Exercise prompt: Copy each line below holding "Lists".

Recorded data:
■ ■ ■ ■ ■

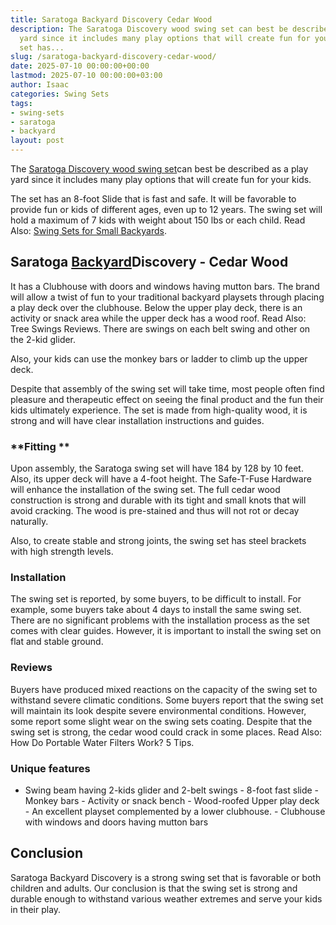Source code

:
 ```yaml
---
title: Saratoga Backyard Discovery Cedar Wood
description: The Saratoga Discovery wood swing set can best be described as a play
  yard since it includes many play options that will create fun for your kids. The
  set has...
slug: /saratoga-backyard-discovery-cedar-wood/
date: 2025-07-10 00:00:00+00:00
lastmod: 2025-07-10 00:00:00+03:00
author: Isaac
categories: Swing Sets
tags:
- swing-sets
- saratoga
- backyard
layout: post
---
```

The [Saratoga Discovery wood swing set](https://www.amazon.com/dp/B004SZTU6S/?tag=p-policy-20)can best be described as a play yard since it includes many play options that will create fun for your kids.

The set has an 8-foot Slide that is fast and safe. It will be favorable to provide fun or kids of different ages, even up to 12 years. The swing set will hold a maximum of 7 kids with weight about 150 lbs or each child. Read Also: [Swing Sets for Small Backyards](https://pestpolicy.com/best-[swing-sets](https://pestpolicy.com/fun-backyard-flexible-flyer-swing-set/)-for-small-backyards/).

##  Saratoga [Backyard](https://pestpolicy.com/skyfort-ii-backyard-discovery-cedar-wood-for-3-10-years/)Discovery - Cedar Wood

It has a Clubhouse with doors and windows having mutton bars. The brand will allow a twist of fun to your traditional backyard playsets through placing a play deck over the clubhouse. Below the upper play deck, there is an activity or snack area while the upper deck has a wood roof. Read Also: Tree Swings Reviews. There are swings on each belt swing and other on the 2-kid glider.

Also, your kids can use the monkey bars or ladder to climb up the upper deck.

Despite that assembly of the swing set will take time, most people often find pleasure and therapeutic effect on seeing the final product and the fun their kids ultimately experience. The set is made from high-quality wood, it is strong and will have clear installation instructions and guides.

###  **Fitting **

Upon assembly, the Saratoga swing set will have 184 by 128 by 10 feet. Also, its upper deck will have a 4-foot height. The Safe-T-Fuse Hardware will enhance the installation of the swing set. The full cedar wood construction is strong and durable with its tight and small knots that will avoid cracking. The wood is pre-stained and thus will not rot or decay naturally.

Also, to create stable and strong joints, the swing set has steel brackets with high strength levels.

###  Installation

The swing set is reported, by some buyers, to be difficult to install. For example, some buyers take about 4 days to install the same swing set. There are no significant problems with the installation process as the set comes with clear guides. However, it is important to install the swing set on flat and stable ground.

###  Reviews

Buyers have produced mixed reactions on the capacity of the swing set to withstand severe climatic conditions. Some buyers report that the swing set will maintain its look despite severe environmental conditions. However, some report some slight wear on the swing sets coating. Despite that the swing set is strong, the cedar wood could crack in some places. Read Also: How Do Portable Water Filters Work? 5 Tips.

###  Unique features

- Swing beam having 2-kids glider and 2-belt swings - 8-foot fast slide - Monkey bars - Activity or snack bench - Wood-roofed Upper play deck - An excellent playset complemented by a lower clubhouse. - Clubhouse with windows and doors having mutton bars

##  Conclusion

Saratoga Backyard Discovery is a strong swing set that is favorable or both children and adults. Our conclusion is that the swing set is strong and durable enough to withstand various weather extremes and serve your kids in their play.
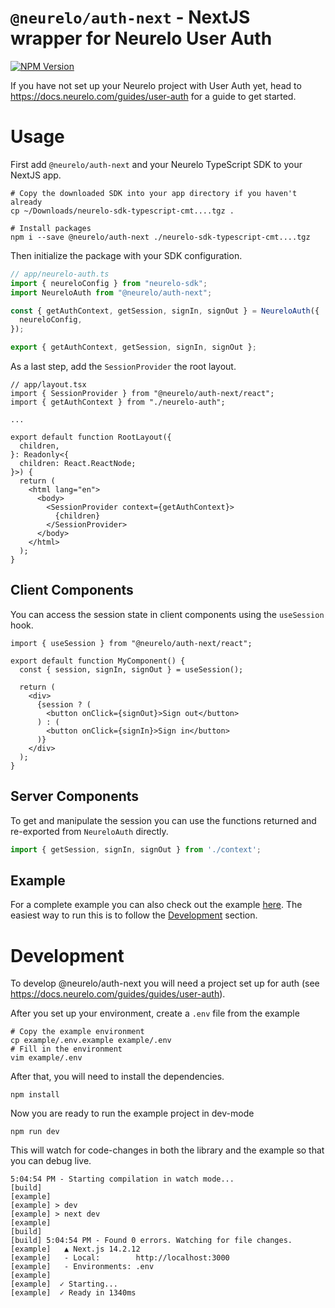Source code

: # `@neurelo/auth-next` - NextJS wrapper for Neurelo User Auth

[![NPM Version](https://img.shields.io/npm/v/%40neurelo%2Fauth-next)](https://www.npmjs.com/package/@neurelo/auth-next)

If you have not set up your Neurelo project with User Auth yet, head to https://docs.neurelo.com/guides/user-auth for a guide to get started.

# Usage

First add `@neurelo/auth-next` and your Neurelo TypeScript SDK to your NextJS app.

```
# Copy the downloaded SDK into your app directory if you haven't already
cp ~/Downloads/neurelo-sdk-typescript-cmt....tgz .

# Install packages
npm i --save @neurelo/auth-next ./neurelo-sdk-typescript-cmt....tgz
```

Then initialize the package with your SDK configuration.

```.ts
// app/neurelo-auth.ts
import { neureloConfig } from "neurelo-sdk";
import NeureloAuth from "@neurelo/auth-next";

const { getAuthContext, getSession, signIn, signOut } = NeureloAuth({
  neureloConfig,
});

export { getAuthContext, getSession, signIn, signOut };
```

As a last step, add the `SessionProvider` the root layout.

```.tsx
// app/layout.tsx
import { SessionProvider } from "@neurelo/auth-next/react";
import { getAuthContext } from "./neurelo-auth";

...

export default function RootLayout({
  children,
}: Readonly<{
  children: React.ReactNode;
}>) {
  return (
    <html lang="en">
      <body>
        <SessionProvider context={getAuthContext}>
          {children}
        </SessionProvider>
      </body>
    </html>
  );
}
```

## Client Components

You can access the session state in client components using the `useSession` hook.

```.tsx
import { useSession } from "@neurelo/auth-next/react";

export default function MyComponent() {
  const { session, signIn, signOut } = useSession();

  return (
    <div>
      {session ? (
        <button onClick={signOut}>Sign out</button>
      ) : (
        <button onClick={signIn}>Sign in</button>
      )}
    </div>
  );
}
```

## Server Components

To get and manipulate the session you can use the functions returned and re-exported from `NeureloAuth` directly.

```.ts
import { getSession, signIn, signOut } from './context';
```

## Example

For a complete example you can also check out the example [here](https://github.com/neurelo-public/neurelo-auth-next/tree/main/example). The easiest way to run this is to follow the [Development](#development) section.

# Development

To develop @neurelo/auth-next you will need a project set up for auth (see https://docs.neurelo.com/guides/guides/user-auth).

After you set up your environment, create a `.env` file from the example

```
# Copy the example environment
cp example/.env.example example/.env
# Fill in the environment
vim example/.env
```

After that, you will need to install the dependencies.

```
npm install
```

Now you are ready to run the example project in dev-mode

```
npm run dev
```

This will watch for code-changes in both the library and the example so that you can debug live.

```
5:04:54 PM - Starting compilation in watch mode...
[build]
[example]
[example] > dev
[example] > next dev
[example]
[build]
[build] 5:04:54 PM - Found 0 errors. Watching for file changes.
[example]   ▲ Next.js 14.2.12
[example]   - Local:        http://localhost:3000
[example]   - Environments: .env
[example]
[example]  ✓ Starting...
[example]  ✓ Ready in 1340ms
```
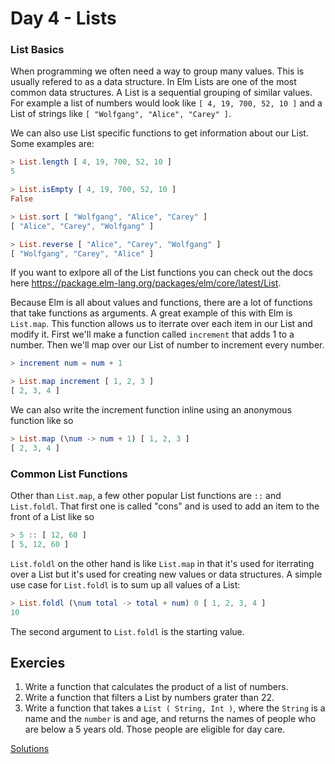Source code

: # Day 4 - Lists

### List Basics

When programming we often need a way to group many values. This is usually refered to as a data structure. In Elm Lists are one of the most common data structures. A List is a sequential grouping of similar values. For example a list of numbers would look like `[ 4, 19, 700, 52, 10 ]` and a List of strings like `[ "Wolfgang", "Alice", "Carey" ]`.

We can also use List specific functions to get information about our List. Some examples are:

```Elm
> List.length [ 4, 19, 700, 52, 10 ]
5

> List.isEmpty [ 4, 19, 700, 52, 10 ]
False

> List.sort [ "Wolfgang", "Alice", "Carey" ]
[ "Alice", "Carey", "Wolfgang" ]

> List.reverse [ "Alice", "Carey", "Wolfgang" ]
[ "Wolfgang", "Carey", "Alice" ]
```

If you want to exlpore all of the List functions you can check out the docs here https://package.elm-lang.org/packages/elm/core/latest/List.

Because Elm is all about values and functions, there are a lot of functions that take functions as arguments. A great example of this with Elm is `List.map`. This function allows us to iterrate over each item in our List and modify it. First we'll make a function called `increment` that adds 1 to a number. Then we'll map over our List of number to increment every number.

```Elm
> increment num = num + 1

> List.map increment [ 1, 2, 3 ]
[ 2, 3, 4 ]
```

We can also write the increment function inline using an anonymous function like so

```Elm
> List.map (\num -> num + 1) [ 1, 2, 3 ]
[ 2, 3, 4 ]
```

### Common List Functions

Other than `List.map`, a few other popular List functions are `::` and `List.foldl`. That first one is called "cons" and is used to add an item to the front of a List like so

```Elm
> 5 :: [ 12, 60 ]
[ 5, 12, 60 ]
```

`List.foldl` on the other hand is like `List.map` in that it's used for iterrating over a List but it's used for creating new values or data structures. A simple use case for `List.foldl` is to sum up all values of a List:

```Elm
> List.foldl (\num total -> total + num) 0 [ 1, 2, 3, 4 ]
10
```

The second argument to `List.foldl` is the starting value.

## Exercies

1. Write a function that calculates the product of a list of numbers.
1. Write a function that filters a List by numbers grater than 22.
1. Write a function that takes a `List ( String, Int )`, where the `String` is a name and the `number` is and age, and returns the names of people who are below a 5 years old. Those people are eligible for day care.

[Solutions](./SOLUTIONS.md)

■ ■ ■ ■ ■

Written response:
: # Day 4 - Lists
When programming we often need a way to group many values. This is usually refered to as a data structure. In Elm Lists are one of the most common data structures. A List is a sequential grouping of similar values. For example a list of numbers would look like `[ 4, 19, 700, 52, 10 ]` and a List of strings like `[ "Wolfgang", "Alice", "Carey" ]`.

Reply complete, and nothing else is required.